Nissan set to release Leaf in Thai market

Nissan set to release Leaf in Thai market

Study says region is warming up to EVs

Mr Sanada says Nissan wants to bring the new generation of the world's best-selling electric vehicle to as many markets as possible.
Mr Sanada says Nissan wants to bring the new generation of the world's best-selling electric vehicle to as many markets as possible.

Nissan Motor Co will begin selling its 100% electric Nissan Leaf in seven markets in Asia and Oceania, including Thailand, during the fiscal year that starts in March.

This plan underscores the company's commitment to a cleaner, more efficient driving future, senior vice-president for Asia and Oceania Yutaka Sanada said at the "Nissan Futures" showcase in Singapore.

Nissan will launch the model in Australia, Hong Kong, Malaysia, New Zealand, Singapore, South Korea and Thailand.

The company is also exploring introduction of the zero-emission car in other markets in the region, including Indonesia and the Philippines.

"The company is working to bring the new generation of the world's best-selling electric vehicle to as many markets as possible," Mr Sanada said. "Nissan also is studying demand in Indonesia and the Philippines ahead of the new Nissan Leaf's next launch phase."

Nissan has sold more than 300,000 Leafs globally since the model first went on sale in 2010. The company introduced a fully redesigned Nissan Leaf in September 2017.

The Leaf's new electric powertrain delivers 110kW of output and 320Nm of torque.

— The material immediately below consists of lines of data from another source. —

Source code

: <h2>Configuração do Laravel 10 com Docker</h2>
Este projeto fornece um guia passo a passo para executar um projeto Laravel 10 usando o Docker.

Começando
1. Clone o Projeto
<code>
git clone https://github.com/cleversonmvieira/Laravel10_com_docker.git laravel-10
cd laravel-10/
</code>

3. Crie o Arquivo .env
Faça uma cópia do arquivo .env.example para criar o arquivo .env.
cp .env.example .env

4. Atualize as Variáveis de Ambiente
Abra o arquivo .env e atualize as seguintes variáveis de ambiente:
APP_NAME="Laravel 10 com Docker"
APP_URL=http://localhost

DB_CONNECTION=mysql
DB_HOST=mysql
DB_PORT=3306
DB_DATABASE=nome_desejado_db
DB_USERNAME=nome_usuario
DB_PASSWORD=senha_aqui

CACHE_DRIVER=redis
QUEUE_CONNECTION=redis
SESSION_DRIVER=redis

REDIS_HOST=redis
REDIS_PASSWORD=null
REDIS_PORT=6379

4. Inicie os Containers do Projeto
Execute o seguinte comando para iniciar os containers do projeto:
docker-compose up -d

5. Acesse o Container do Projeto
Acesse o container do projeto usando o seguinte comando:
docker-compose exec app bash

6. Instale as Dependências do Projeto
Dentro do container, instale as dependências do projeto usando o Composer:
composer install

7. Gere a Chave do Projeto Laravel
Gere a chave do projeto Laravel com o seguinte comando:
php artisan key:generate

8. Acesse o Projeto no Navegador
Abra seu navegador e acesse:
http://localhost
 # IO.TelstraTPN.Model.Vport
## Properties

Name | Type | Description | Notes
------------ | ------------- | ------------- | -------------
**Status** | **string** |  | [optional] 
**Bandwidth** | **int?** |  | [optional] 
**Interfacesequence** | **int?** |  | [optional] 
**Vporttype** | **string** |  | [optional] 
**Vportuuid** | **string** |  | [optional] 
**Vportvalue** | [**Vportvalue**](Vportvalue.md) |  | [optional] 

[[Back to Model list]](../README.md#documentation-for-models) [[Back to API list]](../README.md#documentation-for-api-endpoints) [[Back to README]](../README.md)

Deliveries of the five-door hatchback Leaf began in Japan in October 2017, priced at ¥3.15 million (896,000 baht), followed by the US and Canada in January.

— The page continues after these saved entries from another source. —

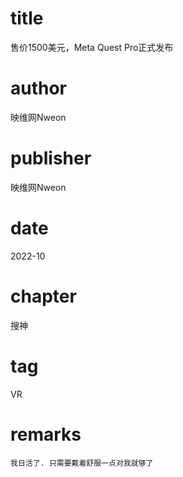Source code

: # title
售价1500美元，Meta Quest Pro正式发布

# author
映维网Nweon

# publisher
映维网Nweon

# date
2022-10

# chapter
搜神

# tag
VR

# remarks
`我日活了. 只需要戴着舒服一点对我就够了`
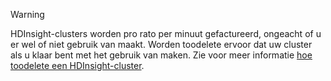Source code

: 

> [!WARNING]
> HDInsight-clusters worden pro rato per minuut gefactureerd, ongeacht of u er wel of niet gebruik van maakt. Worden toodelete ervoor dat uw cluster als u klaar bent met het gebruik van maken. Zie voor meer informatie [hoe toodelete een HDInsight-cluster](../articles/hdinsight/hdinsight-delete-cluster.md).
> 
>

The car will go on sale in Europe in February and will eventually be available in more than 60 markets worldwide.

Nissan held showcases for the Leaf and Nissan Note, a five-door hatchback with e-Power technology, at the Thailand International Motor Expo late last year.

Meanwhile, a Nissan-commissioned study by Frost & Sullivan, "Future of Electric Vehicles in Southeast Asia", said that one in three Southeast Asian consumers planning to buy a car are open to purchasing an EV.

"The finding demonstrates the region's strong potential to speed up the electrification of mobility," Mr Sanada said.

According to the study, 37% of consumers in Singapore, Indonesia, Thailand, Malaysia, Vietnam and the Philippines have considered buying an EV for their next car.

Customers in the Philippines, Thailand and Indonesia emerged as the most enthusiastic about electric cars.

The study said lower costs would prompt more people to consider EVs. Three in four respondents said they were ready to switch to EVs if taxes were waived.

The highest association of electric vehicles is for battery electric vehicles (BEVs) at 83%. Singapore, Indonesia and Vietnam were said to be the most knowledgeable about BEVs.

A significant presence of full hybrids in Malaysia and Thailand has skewed the association of EVs with hybrids, the report said.

Vivek Vaidya, senior vice-president for mobility at Frost & Sullivan, said the current uptake rate of EVs fails to reflect underlying demand, which is much stronger.

Although many people believe that the high cost of EVs is an impediment, the survey said that safety and charging concerns are high on customers' minds.

"If the industry and government can take away these barriers, the full potential of EVs can be reached," Mr Vaidya said.